Nas suas fantasmagóricas imagens, do pesadelos dos 26 cães que o abre à recriação do que se passou nos campos de refugiados, passando pelo genial momento da viagem de um dos soldados no corpo de uma mulher gigante, Waltz with Bashir é um filme assustador. Pela capacidade de matar de quem parece inocente, por aquilo que se faz por uma pátria, por cicatrizes que não desaparecerão nunca. Poderia ser doutra maneira?

11 janeiro 2009

Sumaríssimos (1)


Austrália é o primeiro filme medíocre de Baz Luhrman. A meio termo entre a irrisão (no início) e uma seriedade forçada na parte final, é um filme que padece de credibilidade quer no seu classicismo, quer nos momentos em que tenta trabalhar sobre os códigos, como quem não sabe muito bem o que está a fazer. As soluções encontradas são sempre o sentido de insuflar, insuflar, misturar a martelo western com filme de guerra e conto sobre uma viagem iniciática de um jovem mestiço aborígene, criando um caldo indigesto, onde os pedaços parecem não ter sido devidamente triturados num todo coerente. Não chateia muito, mas também é completamente desnecessário.

08 janeiro 2009

E agora?

Um pequeno aviso à navegação Estou pouco interessado em polémicas. Tenho o jantar para fazer e a loiça para lavar e não tenho tempo. Comentários serão sempre bem-vindos, mas poupem-me a chatices.
Não poderia, contudo, esquecer a saída de Benard da Costa da Cinemateca Portuguesa. Recordar polemicas antigas é-me indiferente. Queria apenas fazer dois pequenos reparos:

1) A programação da Cinemateca de Benard da Costa não baixou jamais de um patamar de qualidade inegável. As pessoas que se queixam de filmes e cineastas com lugar cativo provavelmente viram tudo. Eu, que não vi todos os Rays, Langs, Cukors, Vidors ou Sirks e que nunca vi nenhum De Toth, Dmytryk ou Borzage (estou a trabalhar para isso), agradeci sempre. Como agradeci as repetições, dado que nunca lá pude ir sempre que desejava. Perante isto, que a Cinemateca nao exiba o último documentarista lituano da moda, ou, como queria APV, não se renda ao mainstream (toda a gente sabe que os sitios com filmes mainstream são poucos e era preciso a Cinemateca fazer esse trabalho…) pouco me importa. Havia sempre muito que ver em cada programação mensal.
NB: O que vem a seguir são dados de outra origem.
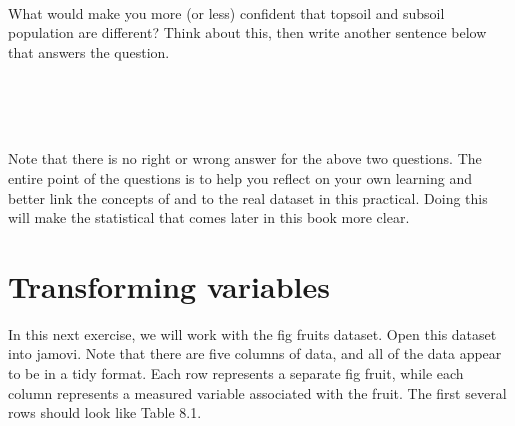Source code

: \documentclass[
  openany]{krantz}
\begin{document}
\begin{verbatim}




\end{verbatim}

What would make you more (or less) confident that topsoil and subsoil population  are different?
Think about this, then write another sentence below that answers the question.

\begin{verbatim}




\end{verbatim}

Note that there is no right or wrong answer for the above two questions.
The entire point of the questions is to help you reflect on your own learning and better link the concepts of  and  to the real dataset in this practical.
Doing this will make the statistical  that comes later in this book more clear.

\hypertarget{transforming_variables_02}{%
\section{Transforming variables}\label{transforming_variables_02}}

In this next exercise, we will work with the fig fruits dataset.
Open this dataset into jamovi.
Note that there are five columns of data, and all of the data appear to be in a tidy format.
Each row represents a separate fig fruit, while each column represents a measured variable associated with the fruit.
The first several rows should look like Table 8.1.
\end{document}
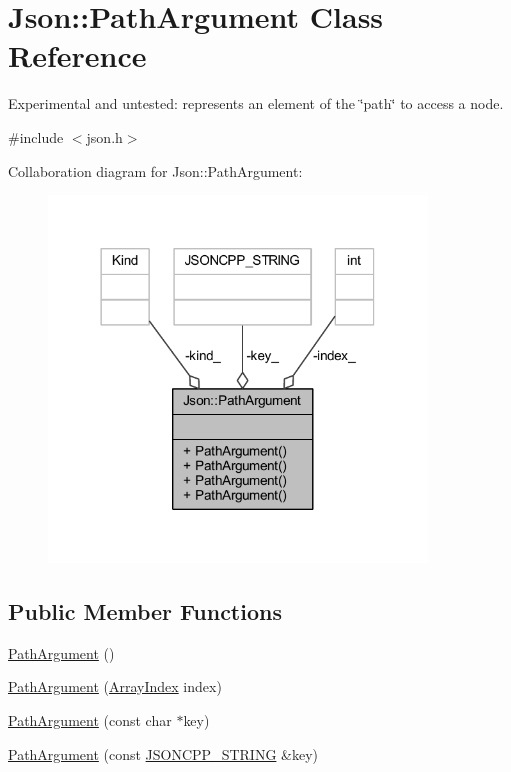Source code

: \hypertarget{class_json_1_1_path_argument}{}\section{Json\+:\+:Path\+Argument Class Reference}
\label{class_json_1_1_path_argument}


Experimental and untested\+: represents an element of the \char`\"{}path\char`\"{} to access a node.  




{\ttfamily \#include $<$json.\+h$>$}



Collaboration diagram for Json\+:\+:Path\+Argument\+:\nopagebreak
\begin{figure}[H]
\begin{center}
\leavevmode
\includegraphics[width=285pt]{class_json_1_1_path_argument__coll__graph}
\end{center}
\end{figure}
\subsection*{Public Member Functions}
\begin{DoxyCompactItemize}
\item 
\hyperlink{class_json_1_1_path_argument_a3c96ed20c56a55eb76d37a11553c528e}{Path\+Argument} ()
\item 
\hyperlink{class_json_1_1_path_argument_a53c5b27143b161301b95fd544c139ecf}{Path\+Argument} (\hyperlink{namespace_json_a8048e741f2177c3b5d9ede4a5b8c53c2}{Array\+Index} index)
\item 
\hyperlink{class_json_1_1_path_argument_a9690417a8a40e6e49f2acdf6c9281345}{Path\+Argument} (const char $\ast$key)
\item 
\hyperlink{class_json_1_1_path_argument_ac15f25452124fbf21218897113015301}{Path\+Argument} (const \hyperlink{json_8h_a1e723f95759de062585bc4a8fd3fa4be}{J\+S\+O\+N\+C\+P\+P\+\_\+\+S\+T\+R\+I\+NG} \&key)
\end{DoxyCompactItemize}
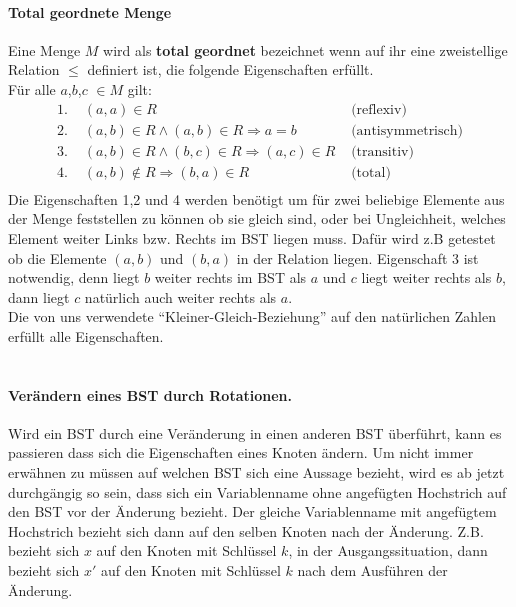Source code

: \documentclass[a4paper,12pt]{article}
\begin{document}
\paragraph{Total geordnete Menge} 
Eine Menge $M$ wird als \textbf{total geordnet} bezeichnet wenn auf ihr eine zweistellige Relation $\leq$ definiert ist, die folgende Eigenschaften erfüllt.\\
Für alle $a$,$b$,$c$ $\in M$ gilt:
\begin{align*}
\text{1. } & (a,a) \in R  &\text{  (reflexiv)}\\
\text{2. } & (a,b) \in R  \land  (a,b) \in R \Rightarrow a = b  &\text{  (antisymmetrisch)}\\
\text{3. } & (a,b) \in R  \land  (b,c) \in R \Rightarrow  (a,c) \in R  &\text{  (transitiv)}\\
\text{4. } & (a,b) \notin R \Rightarrow  (b,a) \in R   &\text{  (total)}\\
\end{align*}
Die Eigenschaften 1,2 und 4 werden benötigt um für zwei beliebige Elemente aus der Menge feststellen zu können ob sie gleich sind, oder bei Ungleichheit, welches Element weiter Links bzw. Rechts im BST liegen muss. Dafür wird z.B getestet ob die Elemente $(a,b)$ und $(b, a)$ in der Relation liegen. Eigenschaft 3 ist notwendig, denn liegt $b$ weiter rechts im BST als $a$ und $c$ liegt weiter rechts als $b$, dann liegt $c$ natürlich auch weiter rechts als $a$. \\
Die von uns verwendete \enquote{Kleiner-Gleich-Beziehung} auf den natürlichen Zahlen erfüllt alle Eigenschaften.
\\
\\




\paragraph{Verändern eines BST durch Rotationen.}
Wird ein BST durch eine Veränderung in einen anderen BST überführt, kann es passieren dass sich die Eigenschaften eines Knoten ändern. Um nicht immer erwähnen zu müssen auf welchen BST sich eine Aussage bezieht, wird es ab jetzt durchgängig so sein, dass sich ein Variablenname ohne angefügten Hochstrich auf den BST vor der Änderung bezieht. Der gleiche Variablenname mit angefügtem Hochstrich bezieht sich dann auf den selben Knoten nach der Änderung. Z.B. bezieht sich $x$ auf den Knoten mit Schlüssel $k$, in der Ausgangssituation, dann bezieht sich $x'$ auf den Knoten mit Schlüssel $k$ nach dem Ausführen der Änderung. \\
\end{document}
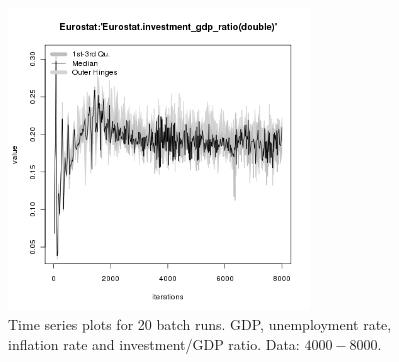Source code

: \begin{figure}[ht!]
\begin{minipage}{17cm}
\includegraphics[width=8cm]{./transient/tax_0.05/Eurostat-investment_gdp_ratio.png}
\end{minipage}
\caption{Time series plots for 20 batch runs. GDP, unemployment rate, inflation rate and investment/GDP ratio. Data: $4000-8000$.}
\label{Figure: transient time}
\end{figure}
2) Nos últimos dois anos, Benard fez duas coisas que, a mim, me desagradaram brutalmente: a primeira, a nomeação do filho para um cargo importante – nomeação essa que nem trouxe muita polémica, se calhar porque muitos que o criticaram por causa da idade também precisam dos pais para subirem na vida, e calaram-se por uma questão de coerência. A segunda, a nomeação de Pedro Mexia, manifestamente pouco preparado para o cargo – acham normal que o sub-director da Cinemateca assuma no seu blogue que só recentemente viu filmes como The Killers, Deserto Rosso ou The Bad and The Beautiful? Contudo, muito boa gente falou de “lufada de ar fresco"...
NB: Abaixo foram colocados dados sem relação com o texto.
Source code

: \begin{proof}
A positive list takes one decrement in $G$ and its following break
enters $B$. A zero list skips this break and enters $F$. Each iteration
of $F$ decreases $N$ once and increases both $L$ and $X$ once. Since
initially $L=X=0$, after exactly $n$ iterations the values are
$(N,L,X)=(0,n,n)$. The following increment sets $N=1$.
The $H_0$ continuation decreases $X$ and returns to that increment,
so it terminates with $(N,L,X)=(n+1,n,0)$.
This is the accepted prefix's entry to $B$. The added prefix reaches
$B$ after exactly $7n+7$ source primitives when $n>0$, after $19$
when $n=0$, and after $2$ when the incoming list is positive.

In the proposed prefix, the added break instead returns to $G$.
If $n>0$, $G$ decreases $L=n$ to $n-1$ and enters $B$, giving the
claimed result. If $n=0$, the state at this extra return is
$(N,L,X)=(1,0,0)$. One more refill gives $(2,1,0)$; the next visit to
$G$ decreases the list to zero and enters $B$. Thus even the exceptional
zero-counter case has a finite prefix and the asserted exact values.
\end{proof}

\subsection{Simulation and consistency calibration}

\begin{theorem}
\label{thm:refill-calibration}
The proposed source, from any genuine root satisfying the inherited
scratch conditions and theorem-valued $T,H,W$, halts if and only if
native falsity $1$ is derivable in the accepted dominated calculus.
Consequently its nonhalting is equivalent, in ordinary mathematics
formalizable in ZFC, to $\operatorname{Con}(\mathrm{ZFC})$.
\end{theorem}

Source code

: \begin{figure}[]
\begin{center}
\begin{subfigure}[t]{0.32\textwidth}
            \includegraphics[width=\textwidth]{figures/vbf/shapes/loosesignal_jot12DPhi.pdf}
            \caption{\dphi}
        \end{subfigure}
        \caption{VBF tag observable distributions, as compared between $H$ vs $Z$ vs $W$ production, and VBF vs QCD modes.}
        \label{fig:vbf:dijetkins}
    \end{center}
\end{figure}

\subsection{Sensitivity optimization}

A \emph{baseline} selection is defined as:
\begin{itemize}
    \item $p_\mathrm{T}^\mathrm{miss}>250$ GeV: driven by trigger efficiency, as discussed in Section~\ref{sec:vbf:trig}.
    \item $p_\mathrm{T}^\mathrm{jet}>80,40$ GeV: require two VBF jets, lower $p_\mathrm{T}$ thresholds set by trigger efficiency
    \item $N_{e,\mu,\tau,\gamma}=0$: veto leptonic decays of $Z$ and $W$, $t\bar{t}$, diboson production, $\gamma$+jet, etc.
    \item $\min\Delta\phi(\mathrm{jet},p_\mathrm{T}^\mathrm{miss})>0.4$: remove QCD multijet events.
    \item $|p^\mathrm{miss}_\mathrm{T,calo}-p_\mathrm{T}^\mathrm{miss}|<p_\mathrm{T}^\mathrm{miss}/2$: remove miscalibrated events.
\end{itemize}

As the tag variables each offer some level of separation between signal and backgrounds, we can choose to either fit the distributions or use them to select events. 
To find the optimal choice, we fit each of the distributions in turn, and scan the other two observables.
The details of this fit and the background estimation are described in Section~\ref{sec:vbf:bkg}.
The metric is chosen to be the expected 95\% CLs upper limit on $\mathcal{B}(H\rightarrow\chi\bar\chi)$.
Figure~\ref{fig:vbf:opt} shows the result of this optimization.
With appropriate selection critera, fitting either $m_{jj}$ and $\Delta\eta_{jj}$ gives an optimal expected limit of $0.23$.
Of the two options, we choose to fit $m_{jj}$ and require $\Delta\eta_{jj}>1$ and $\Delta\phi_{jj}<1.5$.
Agora, não sei o que vai acontecer. O mais provável é que fique lá Pedro Mexia e a qualidade do que é mostrado e do que é escrito decresça e muito – a não ser que este saiba delegar nas pessoas sábias e experientes que ainda lá vão trabalhando. Bottom line: não estou muito esperançoso acerca disto. E ainda estaria pior se tivesse tempo para ir a Cinemateca mais do que uma vez de dois em dois meses.